O Eternal One, we come again today to seek sanctuary from a world that bombards us with continual missiles of bad news: Hurricanes and flooding in Hawaii, gruesome murders in Colorado and Iowa, political turmoil in Washington and serious ethical issues about domestic abuse that raise hard questions in churches, at Ohio State and other places throughout our nation. We pray for all victims of any kind of abuse and for the leaders of society wisdom and compassion. Our hope is that such painful situations will be learning experiences for all of us so we can improve our own relationships and reaffirm the values of human dignity for all.
As we begin another season of classes here and in your churches, synagogues and mosques everywhere, we pray for your blessings on those servants who teach and all who learn that we will grow closer to the kind of world community you envisioned at creation and are continually trying to redeem and renew.
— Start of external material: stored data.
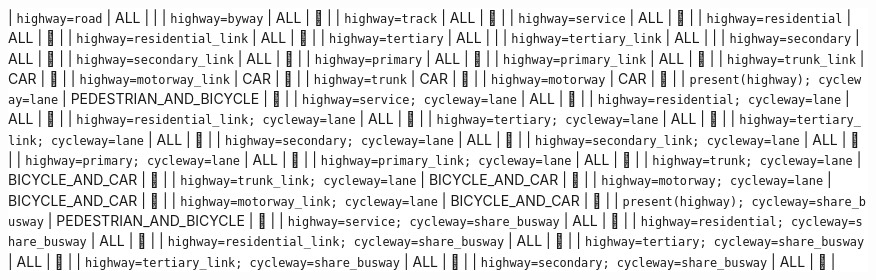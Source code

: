 | `highway=road`                                          | ALL                    |        |
| `highway=byway`                                         | ALL                    | 🚴     |
| `highway=track`                                         | ALL                    | 🚴     |
| `highway=service`                                       | ALL                    | 🚴     |
| `highway=residential`                                   | ALL                    | 🚴     |
| `highway=residential_link`                              | ALL                    | 🚴     |
| `highway=tertiary`                                      | ALL                    |        |
| `highway=tertiary_link`                                 | ALL                    |        |
| `highway=secondary`                                     | ALL                    | 🚴     |
| `highway=secondary_link`                                | ALL                    | 🚴     |
| `highway=primary`                                       | ALL                    | 🚴     |
| `highway=primary_link`                                  | ALL                    | 🚴     |
| `highway=trunk_link`                                    | CAR                    | 🚴     |
| `highway=motorway_link`                                 | CAR                    | 🚴     |
| `highway=trunk`                                         | CAR                    | 🚴     |
| `highway=motorway`                                      | CAR                    | 🚴     |
| `present(highway); cycleway=lane`                       | PEDESTRIAN_AND_BICYCLE | 🚴     |
| `highway=service; cycleway=lane`                        | ALL                    | 🚴     |
| `highway=residential; cycleway=lane`                    | ALL                    | 🚴     |
| `highway=residential_link; cycleway=lane`               | ALL                    | 🚴     |
| `highway=tertiary; cycleway=lane`                       | ALL                    | 🚴     |
| `highway=tertiary_link; cycleway=lane`                  | ALL                    | 🚴     |
| `highway=secondary; cycleway=lane`                      | ALL                    | 🚴     |
| `highway=secondary_link; cycleway=lane`                 | ALL                    | 🚴     |
| `highway=primary; cycleway=lane`                        | ALL                    | 🚴     |
| `highway=primary_link; cycleway=lane`                   | ALL                    | 🚴     |
| `highway=trunk; cycleway=lane`                          | BICYCLE_AND_CAR        | 🚴     |
| `highway=trunk_link; cycleway=lane`                     | BICYCLE_AND_CAR        | 🚴     |
| `highway=motorway; cycleway=lane`                       | BICYCLE_AND_CAR        | 🚴     |
| `highway=motorway_link; cycleway=lane`                  | BICYCLE_AND_CAR        | 🚴     |
| `present(highway); cycleway=share_busway`               | PEDESTRIAN_AND_BICYCLE | 🚴     |
| `highway=service; cycleway=share_busway`                | ALL                    | 🚴     |
| `highway=residential; cycleway=share_busway`            | ALL                    | 🚴     |
| `highway=residential_link; cycleway=share_busway`       | ALL                    | 🚴     |
| `highway=tertiary; cycleway=share_busway`               | ALL                    | 🚴     |
| `highway=tertiary_link; cycleway=share_busway`          | ALL                    | 🚴     |
| `highway=secondary; cycleway=share_busway`              | ALL                    | 🚴     |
Remind us again O God that conflict and troubles are not new to us – they are a part of the human condition, a price we pay for free will. But remind us also of the saints who surround us like a great cloud of witnesses who have been through stormy seas and came out on the other side. Let us hear again the words of faith and hope like those of the psalmist:
“God is our refuge and strength, a very present help in trouble. Therefore we will not fear, though the earth should change, though the mountains shake in the heart of the sea; though its waters roar and foam.”
Remind us that you are the one who says, “Be still, and know that I am God! I am exalted among the nations, I am exalted in the earth.” Let us be still enough to appreciate the beauty and goodness that is still around us even in the darkest times – the compassion and comfort of friends and strangers, the prayers that sustain us in trying times. Let us be still enough to restore our strength and faith – to know we are not called to do more than we can do – to just be still and know your presence…… [silence]
In the holy silence let us hear the still small voice that assures our souls that the tumult of humankind will not have the final word because “The Lord of hosts is with us; the God of Jacob is our refuge.”
No where do we draw more strength and confidence than from Jesus the Christ who taught us how to stay calm in the storm and how to pray……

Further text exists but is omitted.